Governments have always found relief in long summer holidays when ministers recovered from bruising Dáil exchanges and opposition parties were denied a vital publicity platform. After years of opposition party complaints about this anti-parliamentary practice, however, the length of the holiday period has been cut from twelve to eight weeks. It is a useful reform and redresses, to a small extent, the excessive control exercised by the Executive. This shortened, low-activity period is also less likely to dull public memory.
A keenly anticipated quiet period for Ministers developed into a full-blown storm when Eurostat rejected an accounting wheeze that would have removed the cost of Irish Water from the State's balance sheet. The ruling was not unexpected, given the number of Government interventions when it attempted to assuage public resistance. But it was politically unwelcome. Months earlier, departmental projections had been amended and Michael Noonan reassured voters he would still allocate between €1.2 bilion and €1.5 billion in additional spending and tax cuts in the October budget. It didn't seem to count. Campaigners redoubled their demands for abolition of the charge and a scrapping of Irish Water. For Sinn Féin, which now accepts that such services must be modernised and paid for, the answer was to establish a different utility. Others declined to say how services might be funded. But all agreed it was a hot election topic and would damage the Government's image on economic management.

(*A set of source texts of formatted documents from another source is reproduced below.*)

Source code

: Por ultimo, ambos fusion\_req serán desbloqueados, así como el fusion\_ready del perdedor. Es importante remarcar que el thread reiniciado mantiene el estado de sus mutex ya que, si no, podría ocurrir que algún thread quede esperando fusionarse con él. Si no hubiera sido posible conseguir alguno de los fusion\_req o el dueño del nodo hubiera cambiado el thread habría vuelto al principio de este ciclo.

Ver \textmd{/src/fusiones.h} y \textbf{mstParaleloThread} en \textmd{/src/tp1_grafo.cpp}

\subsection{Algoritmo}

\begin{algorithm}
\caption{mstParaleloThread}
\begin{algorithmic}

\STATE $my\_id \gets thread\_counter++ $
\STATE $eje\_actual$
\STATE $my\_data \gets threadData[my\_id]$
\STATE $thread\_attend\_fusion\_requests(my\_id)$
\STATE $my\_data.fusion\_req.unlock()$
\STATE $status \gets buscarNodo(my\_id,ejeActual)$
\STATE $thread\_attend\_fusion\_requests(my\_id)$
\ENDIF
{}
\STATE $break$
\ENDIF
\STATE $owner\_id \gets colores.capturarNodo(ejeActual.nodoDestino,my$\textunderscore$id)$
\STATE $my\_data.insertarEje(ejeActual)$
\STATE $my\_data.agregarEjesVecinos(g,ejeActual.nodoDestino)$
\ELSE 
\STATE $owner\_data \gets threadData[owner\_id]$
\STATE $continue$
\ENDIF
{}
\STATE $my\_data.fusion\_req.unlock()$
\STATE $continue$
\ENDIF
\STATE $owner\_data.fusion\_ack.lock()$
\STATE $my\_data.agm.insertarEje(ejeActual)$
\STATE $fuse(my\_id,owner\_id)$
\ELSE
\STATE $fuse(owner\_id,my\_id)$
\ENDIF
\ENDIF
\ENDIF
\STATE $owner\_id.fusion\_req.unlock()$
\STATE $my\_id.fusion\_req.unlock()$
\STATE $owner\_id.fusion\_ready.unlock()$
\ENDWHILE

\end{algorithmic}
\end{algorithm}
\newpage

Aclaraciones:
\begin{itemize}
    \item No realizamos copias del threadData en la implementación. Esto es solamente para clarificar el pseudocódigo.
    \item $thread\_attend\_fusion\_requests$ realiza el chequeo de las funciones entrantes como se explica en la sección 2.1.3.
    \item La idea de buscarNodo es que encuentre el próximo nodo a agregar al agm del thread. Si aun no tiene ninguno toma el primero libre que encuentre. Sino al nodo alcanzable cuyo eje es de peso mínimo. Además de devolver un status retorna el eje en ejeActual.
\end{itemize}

A lack of such management was what interested Oireachtas members dealing with the banking collapse. The politicians and bankers they interviewed admitted to errors of judgment and offered limited apologies for damaging outcomes, but the real fault lay elsewhere. The committee's own competence became an issue when members disagreed on whether evidence from former chief executive of Anglo Irish Bank David Drumm should be accepted and the Director of Public Prosecutions intervened. Elsewhere, the Government appeared determined to emulate its predecessors by ignoring advice from the Central Bank and its Fiscal Advisory Council on sound management. In the jaws of an election, as economic growth soared, the political imperative was to spend, rather than save.